1

I am trying to determine wether my classifier has obtained a statistically significant result. The problem: Classify a heartbeat into 2 classes either "normal" or abnormal"

Let's say I have the following Confusion Matrix Generated for model A

enter image description here

I found this post Comparing two classifier accuracy results for statistical significance with t-test asking a similar question and am using the post by Ébe Isaac to try and solve this however I am running into an issue.

Work so far:

let α = 0.1

Let p1 be the probability of model A

Let p2 be the probability of model B (which always guesses "normal")

In this case p1 = (404 + 132)/(648) = 0.827

p2 = (404)/(648) = 0.623 because p2 always guesses "normal"

Is the result of p1 statistically significant

Ho: p = 0.623

Ha: p > 0.623

From this cross validated post Comparing two classifier accuracy results for statistical significance with t-test asking a similar question by Ébe Isaac

enter image description here

p Hat = (404 + 536)/648 = 1.45

Z = (0.827 - 0.623)/sqrt(2 * 1.45 * (1-1.45)/648)

The issue is that this gives me an error since the square root is negative!

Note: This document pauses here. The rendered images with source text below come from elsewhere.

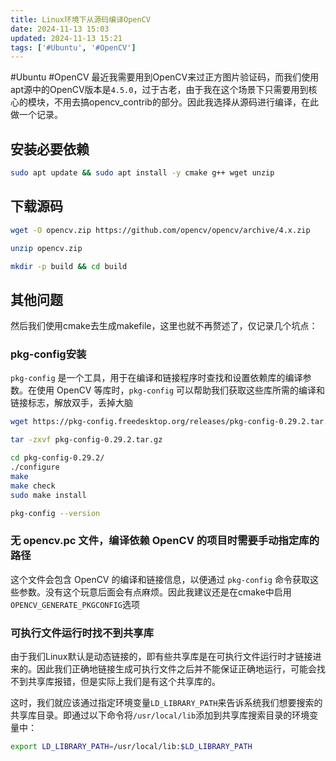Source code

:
 ```yaml
---
title: Linux环境下从源码编译OpenCV
date: 2024-11-13 15:03
updated: 2024-11-13 15:21
tags: ['#Ubuntu', '#OpenCV']
---
```


#Ubuntu #OpenCV
最近我需要用到OpenCV来过正方图片验证码，而我们使用apt源中的OpenCV版本是`4.5.0`，过于古老，由于我在这个场景下只需要用到核心的模块，不用去搞opencv_contrib的部分。因此我选择从源码进行编译，在此做一个记录。

## 安装必要依赖

```bash
sudo apt update && sudo apt install -y cmake g++ wget unzip
```

## 下载源码

```bash
wget -O opencv.zip https://github.com/opencv/opencv/archive/4.x.zip

unzip opencv.zip

mkdir -p build && cd build
```

## 其他问题

然后我们使用cmake去生成makefile，这里也就不再赘述了，仅记录几个坑点：

### pkg-config安装

`pkg-config` 是一个工具，用于在编译和链接程序时查找和设置依赖库的编译参数。在使用 OpenCV 等库时，`pkg-config` 可以帮助我们获取这些库所需的编译和链接标志，解放双手，丢掉大脑

```bash
wget https://pkg-config.freedesktop.org/releases/pkg-config-0.29.2.tar.gz

tar -zxvf pkg-config-0.29.2.tar.gz

cd pkg-config-0.29.2/
./configure
make
make check
sudo make install

pkg-config --version
```

### 无 opencv.pc 文件，编译依赖 OpenCV 的项目时需要手动指定库的路径

这个文件会包含 OpenCV 的编译和链接信息，以便通过 `pkg-config` 命令获取这些参数。没有这个玩意后面会有点麻烦。因此我建议还是在cmake中启用`OPENCV_GENERATE_PKGCONFIG`选项

### 可执行文件运行时找不到共享库

由于我们Linux默认是动态链接的，即有些共享库是在可执行文件运行时才链接进来的。因此我们正确地链接生成可执行文件之后并不能保证正确地运行，可能会找不到共享库报错，但是实际上我们是有这个共享库的。

这时，我们就应该通过指定环境变量`LD_LIBRARY_PATH`来告诉系统我们想要搜索的共享库目录。即通过以下命令将`/usr/local/lib`添加到共享库搜索目录的环境变量中：

```bash
export LD_LIBRARY_PATH=/usr/local/lib:$LD_LIBRARY_PATH
```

Can someone please help explain why I am getting this error and show me the steps to complete the problem? Thanks!

Sreehari R
  • 141
  • 3

2 Answers2

1

While I am with Tim that there is more to the story than statistical significance, the source of your complex $z$-stat is that you have miscalculated $\hat p$ as $1.45$. As $\hat p$ is a proportion, $\hat p$ cannot exceed $1$. Your $n$ is the total number of classification attempts, which cannot be lower than the total number of correct classification. Since your two models each attempt $648$ classifications, your $n=2\times 648=1296$. With such a value of $n$, you get $\hat p=0.725$, leading to a real $z$-stat.

ADDITIONAL INFO

If you are interested in the topic of comparing machine learning models, I recommend a read of Benavoli et al. (21017). While the authors make a case for Bayesian methods, the paper also goes through more classical techniques.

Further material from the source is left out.